>>
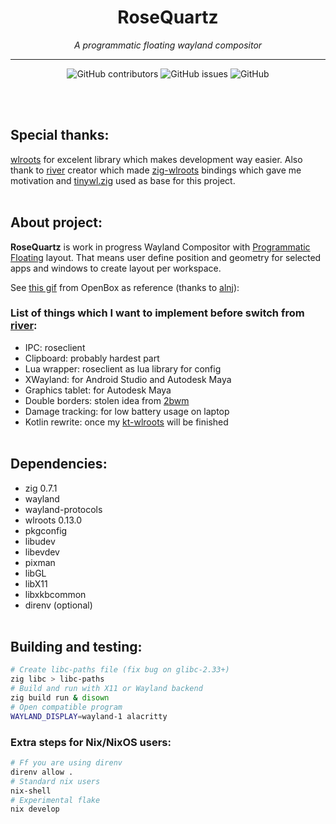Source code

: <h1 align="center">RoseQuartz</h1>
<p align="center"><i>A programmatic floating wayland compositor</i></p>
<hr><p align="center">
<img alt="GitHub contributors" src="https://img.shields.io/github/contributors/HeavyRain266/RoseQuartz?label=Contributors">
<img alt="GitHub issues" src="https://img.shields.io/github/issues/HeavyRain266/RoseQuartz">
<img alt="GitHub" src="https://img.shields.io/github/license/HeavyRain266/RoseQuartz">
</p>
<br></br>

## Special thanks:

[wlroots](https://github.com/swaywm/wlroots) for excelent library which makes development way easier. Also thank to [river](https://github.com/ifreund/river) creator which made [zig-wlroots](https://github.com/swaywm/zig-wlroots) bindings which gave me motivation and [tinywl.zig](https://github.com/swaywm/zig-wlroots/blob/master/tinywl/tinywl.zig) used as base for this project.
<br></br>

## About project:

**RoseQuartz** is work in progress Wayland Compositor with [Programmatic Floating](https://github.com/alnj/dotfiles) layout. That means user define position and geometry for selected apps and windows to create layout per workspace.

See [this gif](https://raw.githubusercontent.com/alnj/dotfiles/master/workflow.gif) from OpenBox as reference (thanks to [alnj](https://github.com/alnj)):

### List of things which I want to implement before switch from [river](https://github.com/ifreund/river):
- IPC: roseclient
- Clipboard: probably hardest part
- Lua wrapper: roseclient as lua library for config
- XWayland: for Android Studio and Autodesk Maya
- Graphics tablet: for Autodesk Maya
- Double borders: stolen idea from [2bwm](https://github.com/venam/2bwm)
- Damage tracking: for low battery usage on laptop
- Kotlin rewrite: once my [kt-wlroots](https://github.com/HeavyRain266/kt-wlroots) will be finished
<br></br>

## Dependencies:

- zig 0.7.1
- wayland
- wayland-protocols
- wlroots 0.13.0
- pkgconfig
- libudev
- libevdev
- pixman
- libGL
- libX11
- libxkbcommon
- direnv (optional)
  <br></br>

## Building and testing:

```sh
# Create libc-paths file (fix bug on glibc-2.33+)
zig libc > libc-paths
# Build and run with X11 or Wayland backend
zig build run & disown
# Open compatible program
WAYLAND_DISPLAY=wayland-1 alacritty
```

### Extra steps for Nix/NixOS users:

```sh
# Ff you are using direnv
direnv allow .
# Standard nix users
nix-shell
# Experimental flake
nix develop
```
<<
>>
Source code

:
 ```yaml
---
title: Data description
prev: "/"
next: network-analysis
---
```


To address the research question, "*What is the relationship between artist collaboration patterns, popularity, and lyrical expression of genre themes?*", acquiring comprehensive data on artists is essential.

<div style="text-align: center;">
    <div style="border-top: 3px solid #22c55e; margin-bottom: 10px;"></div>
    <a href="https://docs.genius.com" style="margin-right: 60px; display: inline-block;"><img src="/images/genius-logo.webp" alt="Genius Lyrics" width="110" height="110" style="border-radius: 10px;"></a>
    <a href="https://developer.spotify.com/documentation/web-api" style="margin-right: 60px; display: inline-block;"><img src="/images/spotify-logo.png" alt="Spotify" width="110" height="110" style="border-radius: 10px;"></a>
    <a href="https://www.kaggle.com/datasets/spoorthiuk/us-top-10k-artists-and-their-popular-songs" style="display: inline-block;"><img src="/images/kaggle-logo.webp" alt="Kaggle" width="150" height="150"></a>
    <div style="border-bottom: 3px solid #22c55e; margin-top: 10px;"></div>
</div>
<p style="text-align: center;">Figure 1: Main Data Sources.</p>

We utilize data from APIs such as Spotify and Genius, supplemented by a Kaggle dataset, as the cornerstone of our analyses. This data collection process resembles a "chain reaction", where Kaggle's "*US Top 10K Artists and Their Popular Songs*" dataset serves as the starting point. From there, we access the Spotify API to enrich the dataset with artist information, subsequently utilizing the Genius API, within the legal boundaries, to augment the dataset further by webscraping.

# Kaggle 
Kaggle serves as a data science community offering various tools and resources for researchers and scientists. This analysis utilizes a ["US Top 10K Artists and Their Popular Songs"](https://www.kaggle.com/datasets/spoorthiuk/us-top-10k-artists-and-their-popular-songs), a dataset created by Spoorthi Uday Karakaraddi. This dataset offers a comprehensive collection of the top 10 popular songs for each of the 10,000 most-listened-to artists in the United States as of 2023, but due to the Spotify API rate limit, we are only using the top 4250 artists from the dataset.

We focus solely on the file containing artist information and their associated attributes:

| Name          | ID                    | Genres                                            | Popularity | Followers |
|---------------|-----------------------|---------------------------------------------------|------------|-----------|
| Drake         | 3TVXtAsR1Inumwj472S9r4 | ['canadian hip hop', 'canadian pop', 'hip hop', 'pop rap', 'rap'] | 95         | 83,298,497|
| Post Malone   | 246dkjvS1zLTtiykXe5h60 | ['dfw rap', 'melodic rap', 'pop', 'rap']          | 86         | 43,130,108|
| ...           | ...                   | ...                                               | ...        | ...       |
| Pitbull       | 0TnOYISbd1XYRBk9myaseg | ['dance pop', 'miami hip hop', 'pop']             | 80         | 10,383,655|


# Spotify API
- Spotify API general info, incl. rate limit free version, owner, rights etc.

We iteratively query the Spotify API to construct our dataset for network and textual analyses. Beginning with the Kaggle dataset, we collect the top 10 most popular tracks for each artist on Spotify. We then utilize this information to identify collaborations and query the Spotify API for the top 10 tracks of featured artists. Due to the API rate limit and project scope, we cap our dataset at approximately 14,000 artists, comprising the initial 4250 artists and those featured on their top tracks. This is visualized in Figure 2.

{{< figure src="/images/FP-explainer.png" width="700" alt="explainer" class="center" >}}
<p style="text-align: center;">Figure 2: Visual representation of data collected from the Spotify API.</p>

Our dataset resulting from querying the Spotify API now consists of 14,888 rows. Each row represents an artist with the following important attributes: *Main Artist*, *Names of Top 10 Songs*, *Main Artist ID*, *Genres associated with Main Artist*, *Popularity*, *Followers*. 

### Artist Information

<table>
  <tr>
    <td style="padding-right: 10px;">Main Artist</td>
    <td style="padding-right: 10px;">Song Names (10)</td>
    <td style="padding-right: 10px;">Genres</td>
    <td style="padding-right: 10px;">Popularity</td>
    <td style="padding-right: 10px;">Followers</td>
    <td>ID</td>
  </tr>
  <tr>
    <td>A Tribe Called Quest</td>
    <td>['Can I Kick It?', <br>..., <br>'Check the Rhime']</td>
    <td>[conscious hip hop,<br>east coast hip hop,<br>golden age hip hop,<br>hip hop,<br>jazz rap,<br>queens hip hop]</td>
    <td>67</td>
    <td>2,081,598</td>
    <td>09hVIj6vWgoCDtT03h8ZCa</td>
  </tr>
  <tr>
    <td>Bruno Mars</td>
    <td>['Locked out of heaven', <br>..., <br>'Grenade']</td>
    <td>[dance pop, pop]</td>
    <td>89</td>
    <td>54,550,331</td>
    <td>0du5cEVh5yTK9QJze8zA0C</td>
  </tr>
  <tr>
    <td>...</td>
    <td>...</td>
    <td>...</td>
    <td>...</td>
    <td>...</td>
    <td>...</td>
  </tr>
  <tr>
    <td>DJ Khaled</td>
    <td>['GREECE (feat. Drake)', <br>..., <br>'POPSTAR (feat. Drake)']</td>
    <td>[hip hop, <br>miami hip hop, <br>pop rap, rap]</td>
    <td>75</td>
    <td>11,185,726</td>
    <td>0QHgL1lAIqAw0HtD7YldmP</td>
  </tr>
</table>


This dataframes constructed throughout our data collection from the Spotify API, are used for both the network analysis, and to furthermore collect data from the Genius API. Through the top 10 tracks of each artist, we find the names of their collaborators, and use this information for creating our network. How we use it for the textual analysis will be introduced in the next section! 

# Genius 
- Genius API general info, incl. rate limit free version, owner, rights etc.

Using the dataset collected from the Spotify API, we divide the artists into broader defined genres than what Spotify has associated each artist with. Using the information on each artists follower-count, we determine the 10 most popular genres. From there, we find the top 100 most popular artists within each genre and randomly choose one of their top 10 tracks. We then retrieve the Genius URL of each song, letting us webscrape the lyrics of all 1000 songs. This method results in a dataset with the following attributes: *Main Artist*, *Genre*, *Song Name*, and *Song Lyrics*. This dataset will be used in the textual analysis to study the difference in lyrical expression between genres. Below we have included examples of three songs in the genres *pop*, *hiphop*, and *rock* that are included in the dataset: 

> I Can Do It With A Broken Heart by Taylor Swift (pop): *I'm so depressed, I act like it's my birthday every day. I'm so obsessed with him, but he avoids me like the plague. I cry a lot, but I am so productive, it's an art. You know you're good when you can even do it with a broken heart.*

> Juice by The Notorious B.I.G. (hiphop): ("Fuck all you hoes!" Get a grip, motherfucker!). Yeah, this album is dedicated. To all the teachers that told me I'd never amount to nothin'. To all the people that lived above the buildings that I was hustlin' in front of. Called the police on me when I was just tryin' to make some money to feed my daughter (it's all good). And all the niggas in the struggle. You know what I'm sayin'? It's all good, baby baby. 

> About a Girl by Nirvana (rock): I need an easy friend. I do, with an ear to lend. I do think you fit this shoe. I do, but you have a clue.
<<
_EXERCISE DETAILS_
All lines with the word "rate" need to be copied from the data above.

_SOLUTION TO THIS TASK_
Kaggle serves as a data science community offering various tools and resources for researchers and scientists. This analysis utilizes a ["US Top 10K Artists and Their Popular Songs"](https://www.kaggle.com/datasets/spoorthiuk/us-top-10k-artists-and-their-popular-songs), a dataset created by Spoorthi Uday Karakaraddi. This dataset offers a comprehensive collection of the top 10 popular songs for each of the 10,000 most-listened-to artists in the United States as of 2023, but due to the Spotify API rate limit, we are only using the top 4250 artists from the dataset.
- Spotify API general info, incl. rate limit free version, owner, rights etc.
We iteratively query the Spotify API to construct our dataset for network and textual analyses. Beginning with the Kaggle dataset, we collect the top 10 most popular tracks for each artist on Spotify. We then utilize this information to identify collaborations and query the Spotify API for the top 10 tracks of featured artists. Due to the API rate limit and project scope, we cap our dataset at approximately 14,000 artists, comprising the initial 4250 artists and those featured on their top tracks. This is visualized in Figure 2.
- Genius API general info, incl. rate limit free version, owner, rights etc.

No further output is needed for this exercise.